**Activity**. Reproduce exactly the lines below from the one containing "Il progetto sarà" through the one containing "- **Collaborazione di", including both, and nothing else.
>>>>
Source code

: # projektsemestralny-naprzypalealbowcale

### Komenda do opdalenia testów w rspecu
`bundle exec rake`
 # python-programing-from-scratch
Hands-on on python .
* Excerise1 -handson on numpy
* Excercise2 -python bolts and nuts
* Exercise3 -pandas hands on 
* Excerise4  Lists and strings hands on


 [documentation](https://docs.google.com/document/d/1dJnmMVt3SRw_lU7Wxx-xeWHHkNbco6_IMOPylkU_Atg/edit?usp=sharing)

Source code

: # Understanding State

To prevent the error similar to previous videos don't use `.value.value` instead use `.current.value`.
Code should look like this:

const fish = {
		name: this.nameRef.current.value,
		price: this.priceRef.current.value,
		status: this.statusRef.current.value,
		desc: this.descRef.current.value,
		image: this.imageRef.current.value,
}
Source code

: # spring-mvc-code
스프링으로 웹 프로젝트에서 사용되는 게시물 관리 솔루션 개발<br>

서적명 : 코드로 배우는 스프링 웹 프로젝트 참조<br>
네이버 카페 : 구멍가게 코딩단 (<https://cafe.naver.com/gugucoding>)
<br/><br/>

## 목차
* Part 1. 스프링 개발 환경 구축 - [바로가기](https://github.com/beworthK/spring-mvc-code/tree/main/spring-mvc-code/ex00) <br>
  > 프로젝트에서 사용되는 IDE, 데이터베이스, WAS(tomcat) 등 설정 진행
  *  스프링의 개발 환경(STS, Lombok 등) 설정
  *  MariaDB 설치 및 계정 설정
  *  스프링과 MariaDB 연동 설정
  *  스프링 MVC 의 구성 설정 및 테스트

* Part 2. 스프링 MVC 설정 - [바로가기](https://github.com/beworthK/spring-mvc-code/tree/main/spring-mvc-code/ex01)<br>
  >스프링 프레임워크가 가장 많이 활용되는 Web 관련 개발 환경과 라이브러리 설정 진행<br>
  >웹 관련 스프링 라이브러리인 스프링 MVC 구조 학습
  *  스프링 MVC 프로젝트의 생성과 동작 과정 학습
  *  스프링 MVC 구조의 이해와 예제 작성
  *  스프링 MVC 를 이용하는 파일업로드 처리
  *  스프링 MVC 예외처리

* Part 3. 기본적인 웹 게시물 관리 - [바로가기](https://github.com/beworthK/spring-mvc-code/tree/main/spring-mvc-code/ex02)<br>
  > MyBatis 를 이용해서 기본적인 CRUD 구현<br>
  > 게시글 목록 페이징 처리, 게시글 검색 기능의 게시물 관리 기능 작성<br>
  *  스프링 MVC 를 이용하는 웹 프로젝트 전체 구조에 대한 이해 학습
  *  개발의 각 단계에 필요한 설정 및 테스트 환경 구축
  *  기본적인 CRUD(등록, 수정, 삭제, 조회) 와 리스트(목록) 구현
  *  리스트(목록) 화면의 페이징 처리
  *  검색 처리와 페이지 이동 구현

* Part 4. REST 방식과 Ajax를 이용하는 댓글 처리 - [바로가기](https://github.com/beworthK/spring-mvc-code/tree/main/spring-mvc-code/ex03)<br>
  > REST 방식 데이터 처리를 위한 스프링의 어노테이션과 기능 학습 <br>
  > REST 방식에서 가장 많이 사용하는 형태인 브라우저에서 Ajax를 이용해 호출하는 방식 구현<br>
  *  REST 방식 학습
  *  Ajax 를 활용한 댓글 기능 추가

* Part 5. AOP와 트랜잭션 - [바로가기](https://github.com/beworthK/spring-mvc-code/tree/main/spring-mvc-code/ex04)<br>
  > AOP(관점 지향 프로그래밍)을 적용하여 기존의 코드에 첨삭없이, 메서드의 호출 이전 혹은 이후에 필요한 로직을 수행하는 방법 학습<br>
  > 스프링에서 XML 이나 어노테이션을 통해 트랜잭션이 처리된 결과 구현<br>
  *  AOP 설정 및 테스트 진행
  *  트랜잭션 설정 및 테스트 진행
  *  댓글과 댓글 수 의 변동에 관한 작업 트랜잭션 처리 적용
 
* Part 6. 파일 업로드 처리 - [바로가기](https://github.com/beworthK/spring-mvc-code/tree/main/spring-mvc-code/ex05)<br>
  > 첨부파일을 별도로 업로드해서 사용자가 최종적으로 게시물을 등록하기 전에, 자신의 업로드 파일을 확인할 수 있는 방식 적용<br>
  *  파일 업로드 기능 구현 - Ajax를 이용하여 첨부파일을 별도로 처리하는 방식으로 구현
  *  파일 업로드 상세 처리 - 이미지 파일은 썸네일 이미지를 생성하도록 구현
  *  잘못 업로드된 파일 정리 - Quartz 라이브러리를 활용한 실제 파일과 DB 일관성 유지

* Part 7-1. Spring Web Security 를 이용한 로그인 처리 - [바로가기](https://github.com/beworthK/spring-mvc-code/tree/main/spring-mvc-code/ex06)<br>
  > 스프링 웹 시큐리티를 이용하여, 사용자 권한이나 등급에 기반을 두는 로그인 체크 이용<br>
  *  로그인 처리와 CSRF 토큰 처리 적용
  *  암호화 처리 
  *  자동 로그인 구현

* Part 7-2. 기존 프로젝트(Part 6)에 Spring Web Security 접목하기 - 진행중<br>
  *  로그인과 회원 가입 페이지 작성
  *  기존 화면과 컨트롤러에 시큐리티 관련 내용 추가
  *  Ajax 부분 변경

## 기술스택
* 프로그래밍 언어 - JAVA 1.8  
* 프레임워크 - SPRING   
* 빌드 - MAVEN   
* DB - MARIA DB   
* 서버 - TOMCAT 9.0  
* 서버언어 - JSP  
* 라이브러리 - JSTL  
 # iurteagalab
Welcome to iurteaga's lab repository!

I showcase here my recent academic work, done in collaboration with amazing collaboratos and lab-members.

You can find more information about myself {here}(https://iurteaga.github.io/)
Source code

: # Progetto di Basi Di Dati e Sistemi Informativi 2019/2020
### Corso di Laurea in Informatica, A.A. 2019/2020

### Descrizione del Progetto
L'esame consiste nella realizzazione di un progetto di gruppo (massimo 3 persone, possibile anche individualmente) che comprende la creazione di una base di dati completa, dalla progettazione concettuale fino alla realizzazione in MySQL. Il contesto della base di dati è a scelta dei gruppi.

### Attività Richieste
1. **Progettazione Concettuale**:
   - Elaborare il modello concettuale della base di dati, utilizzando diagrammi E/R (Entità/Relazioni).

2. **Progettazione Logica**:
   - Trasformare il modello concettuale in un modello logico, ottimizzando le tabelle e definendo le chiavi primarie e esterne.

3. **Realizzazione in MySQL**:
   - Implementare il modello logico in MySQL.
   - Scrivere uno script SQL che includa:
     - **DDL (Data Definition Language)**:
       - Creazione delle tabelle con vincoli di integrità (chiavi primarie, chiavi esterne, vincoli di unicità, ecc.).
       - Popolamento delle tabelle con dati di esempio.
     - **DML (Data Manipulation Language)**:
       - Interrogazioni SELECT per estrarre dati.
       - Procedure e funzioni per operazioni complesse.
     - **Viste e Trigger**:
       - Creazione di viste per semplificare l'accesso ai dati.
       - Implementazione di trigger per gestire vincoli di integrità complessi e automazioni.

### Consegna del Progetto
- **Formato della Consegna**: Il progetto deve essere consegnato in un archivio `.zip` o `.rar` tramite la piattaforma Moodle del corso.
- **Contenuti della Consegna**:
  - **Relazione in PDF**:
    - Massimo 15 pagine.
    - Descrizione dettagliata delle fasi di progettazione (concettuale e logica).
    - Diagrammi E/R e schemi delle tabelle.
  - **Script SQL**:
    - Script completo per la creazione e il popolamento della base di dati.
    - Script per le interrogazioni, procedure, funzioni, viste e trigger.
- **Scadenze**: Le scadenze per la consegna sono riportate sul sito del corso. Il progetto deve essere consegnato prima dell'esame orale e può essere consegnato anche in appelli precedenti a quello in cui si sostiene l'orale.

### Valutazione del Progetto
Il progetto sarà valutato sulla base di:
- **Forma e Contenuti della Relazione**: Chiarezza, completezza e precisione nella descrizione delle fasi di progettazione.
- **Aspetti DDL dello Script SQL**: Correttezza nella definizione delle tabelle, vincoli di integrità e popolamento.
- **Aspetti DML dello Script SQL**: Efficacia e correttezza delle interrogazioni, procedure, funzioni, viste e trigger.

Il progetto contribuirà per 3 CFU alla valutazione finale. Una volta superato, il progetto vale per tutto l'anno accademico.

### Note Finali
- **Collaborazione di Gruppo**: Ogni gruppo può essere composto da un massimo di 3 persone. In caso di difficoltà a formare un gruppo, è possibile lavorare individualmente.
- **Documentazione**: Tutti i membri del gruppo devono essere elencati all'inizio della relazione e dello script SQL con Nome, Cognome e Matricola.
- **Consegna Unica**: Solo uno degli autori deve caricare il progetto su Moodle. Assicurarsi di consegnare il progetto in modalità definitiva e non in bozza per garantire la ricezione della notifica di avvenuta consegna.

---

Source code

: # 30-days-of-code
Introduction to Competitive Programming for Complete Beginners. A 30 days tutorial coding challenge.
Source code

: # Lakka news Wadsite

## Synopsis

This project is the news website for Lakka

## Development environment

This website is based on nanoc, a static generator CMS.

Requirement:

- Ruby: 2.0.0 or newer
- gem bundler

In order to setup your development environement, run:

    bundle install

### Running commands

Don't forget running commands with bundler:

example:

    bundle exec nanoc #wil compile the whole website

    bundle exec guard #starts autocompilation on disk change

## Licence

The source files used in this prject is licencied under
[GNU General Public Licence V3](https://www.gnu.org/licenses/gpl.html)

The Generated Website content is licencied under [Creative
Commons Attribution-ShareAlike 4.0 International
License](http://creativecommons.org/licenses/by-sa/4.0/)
<<<<
**Written answer**.
Il progetto sarà valutato sulla base di:
- **Forma e Contenuti della Relazione**: Chiarezza, completezza e precisione nella descrizione delle fasi di progettazione.
- **Aspetti DDL dello Script SQL**: Correttezza nella definizione delle tabelle, vincoli di integrità e popolamento.
- **Aspetti DML dello Script SQL**: Efficacia e correttezza delle interrogazioni, procedure, funzioni, viste e trigger.

Il progetto contribuirà per 3 CFU alla valutazione finale. Una volta superato, il progetto vale per tutto l'anno accademico.

### Note Finali
- **Collaborazione di Gruppo**: Ogni gruppo può essere composto da un massimo di 3 persone. In caso di difficoltà a formare un gruppo, è possibile lavorare individualmente.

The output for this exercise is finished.